Утром, когда яркое солнце покрывает светлыми пятнами узкие тротуары уходящей вниз улочки и дрожит на распущенных волосах хрупкой блондинки, она выходила из дому, не закрыв за собой двустворчатую, многофиленчатую дверь, потому что там еще оставался глядящий ей вслед высокий мужчина с приятным мужественным, но одновременно и интеллигентным лицом, спускалась по нескольким ступенькам на окаймленную кирпичным уголком дорожку, направляясь к калитке в невысоком, ажурном, металлическом заборе. Потом она возвращалась обратно, видимо, забыв что-то и желая забрать. И правда, на площади у старинного вокзала, она появлялась с небольшой сумочкой из светлой замши в руке, затянутой в тонкую светло-серую перчатку. Но это — потом. Выйдя за калитку, она оборачивалась, чтобы, подняв руку, коснуться волос или поправить голубой берет, или махнуть на прощанье рукой.
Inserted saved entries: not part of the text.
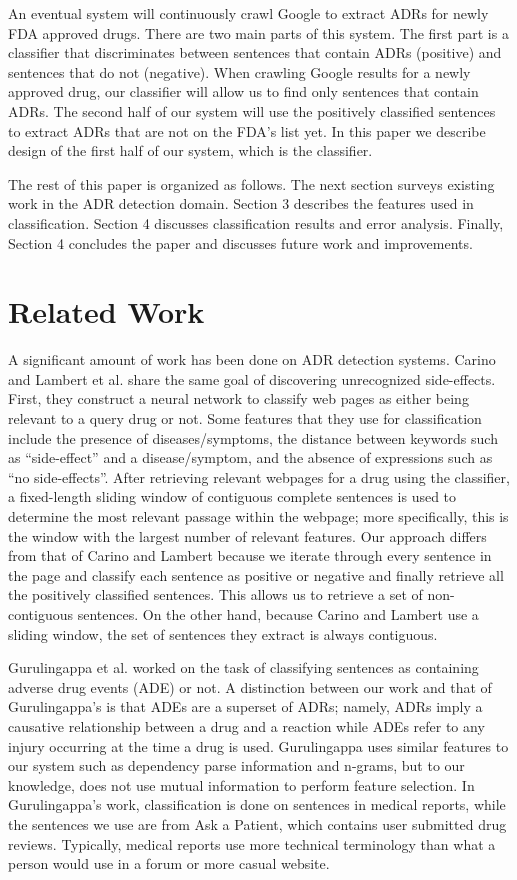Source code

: \documentclass{acm_proc_article-sp}
\begin{document}
An eventual system will continuously crawl Google to extract ADRs for newly FDA approved drugs. There are two main parts of this system. The first part is a classifier that discriminates between sentences that contain ADRs (positive) and sentences that do not (negative). When crawling Google results for a newly approved drug, our classifier will allow us to find only sentences that contain ADRs. The second half of our system will use the positively classified sentences to extract ADRs that are not on the FDA's list yet. In this paper we describe design of the first half of our system, which is the classifier. 

The rest of this paper is organized as follows. The next section surveys existing work in the ADR detection domain. Section 3 describes the features used in classification. Section 4 discusses classification results and error analysis. Finally, Section 4 concludes the paper and discusses future work and improvements.

\section{Related Work}
A significant amount of work has been done on ADR detection systems. Carino and Lambert et al. \cite{Carino} share the same goal of discovering unrecognized side-effects. First, they construct a neural network to classify web pages as either being relevant to a query drug or not. Some features that they use for classification include the presence of diseases/symptoms, the distance between keywords such as ``side-effect'' and a disease/symptom, and the absence of expressions such as ``no side-effects''. After retrieving relevant webpages for a drug using the classifier, a fixed-length sliding window of contiguous complete sentences is used to determine the most relevant passage within the webpage; more specifically, this is the window with the largest number of relevant features. Our approach differs from that of Carino and Lambert because we iterate through every sentence in the page and classify each sentence as positive or negative and finally retrieve all the positively classified sentences. This allows us to retrieve a set of non-contiguous sentences. On the other hand, because Carino and Lambert use a sliding window, the set of sentences they extract is always contiguous. 

Gurulingappa et al. \cite{Gurulingappa} worked on the task of classifying sentences as containing adverse drug events (ADE) or not. A distinction between our work and that of Gurulingappa's is that ADEs are a superset of ADRs; namely, ADRs imply a causative relationship between a drug and a reaction while ADEs refer to any injury occurring at the time a drug is used. Gurulingappa uses similar features to our system such as dependency parse information and n-grams, but to our knowledge, does not use mutual information to perform feature selection. In Gurulingappa's work, classification is done on sentences in medical reports, while the sentences we use are from Ask a Patient, which contains user submitted drug reviews. Typically, medical reports use more technical terminology than what a person would use in a forum or more casual website.
\end{document}
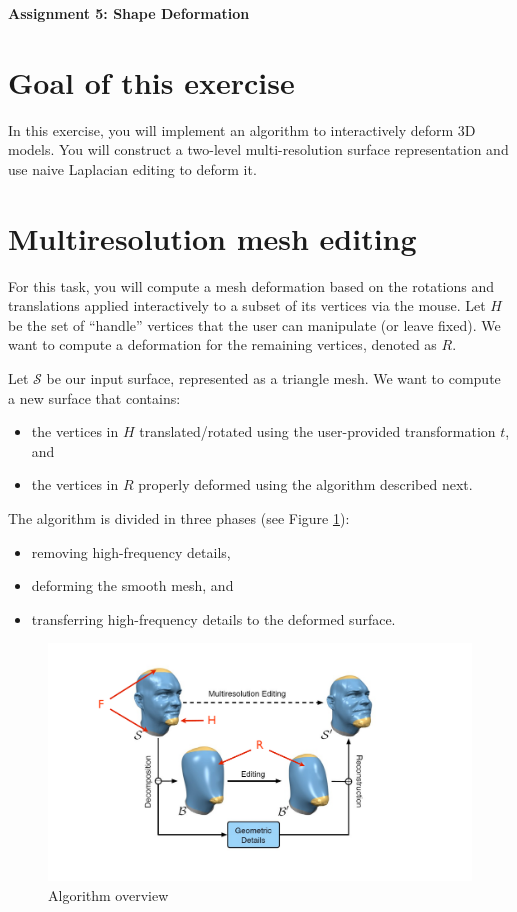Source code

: \documentclass[11pt]{amsart}
\begin{document}
\hspace{50pt}

\begin{center}

{\huge \textbf{Assignment 5: Shape Deformation}}\\
\vspace{10pt}
\end{center}

\section*{Goal of this exercise}
In this exercise, you will implement an algorithm to interactively deform 3D models. You will construct a two-level multi-resolution surface representation and use naive Laplacian editing to deform it.

\section{Multiresolution mesh editing}
For this task, you will compute a mesh deformation based on the rotations and
translations applied interactively to a subset of its vertices via the mouse.
Let $H$ be the set of ``handle'' vertices that the user can manipulate (or
leave fixed). We want to compute a deformation for the remaining vertices,
denoted as $R$.

Let $\mathcal{S}$ be our input surface, represented as a triangle mesh. We want to compute a new surface that contains:
\begin{itemize}
\item the vertices in $H$ translated/rotated using the user-provided transformation $t$, and
\item the vertices in $R$ properly deformed using the algorithm described next.
\end{itemize}

The algorithm is divided in three phases (see Figure \ref{fig:schema}):

\begin{itemize}
\item removing high-frequency details,
\item deforming the smooth mesh, and
\item transferring high-frequency details to the deformed surface.
\end{itemize}

\begin{figure}[h!]
   \centering
   \includegraphics[width=0.7\linewidth]{schema}
   \caption{Algorithm overview}
   \label{fig:schema}
\end{figure}
\end{document}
Красивая, отрешенная от всего хрупкая блондинка, она проходила через весь этот город и мимо старинного вокзала, окруженная своим умиротворенным покоем, защищающим ее от толпы. Возможно, она шла на работу, но ее работа как раз и заключалась в том, что было изображено на снимках: по-видимому, все-таки не зафиксировано, а изображено, потому что... Потому что, если перед тем, как сфотографировать, вам говорят: подвиньтесь вправо, или — подвиньтесь влево, приподнимитесь, опустите руку — она закрывает грудь... Черт! Да, если вам это говорят, а вы всего лишь исполняете, то какой же это документ, и тот, кто снимал все это, кто он? Фотограф или такой же участник этого действия? Но значит, все-таки ничего не было? Была работа, всего лишь работа, обыденная, ежедневная работа. Ведь это так, правда? Я хочу узнать то, что хочет узнать каждый обманутый любовник, Людмила, хочу узнать, что ничего не было — только и всего.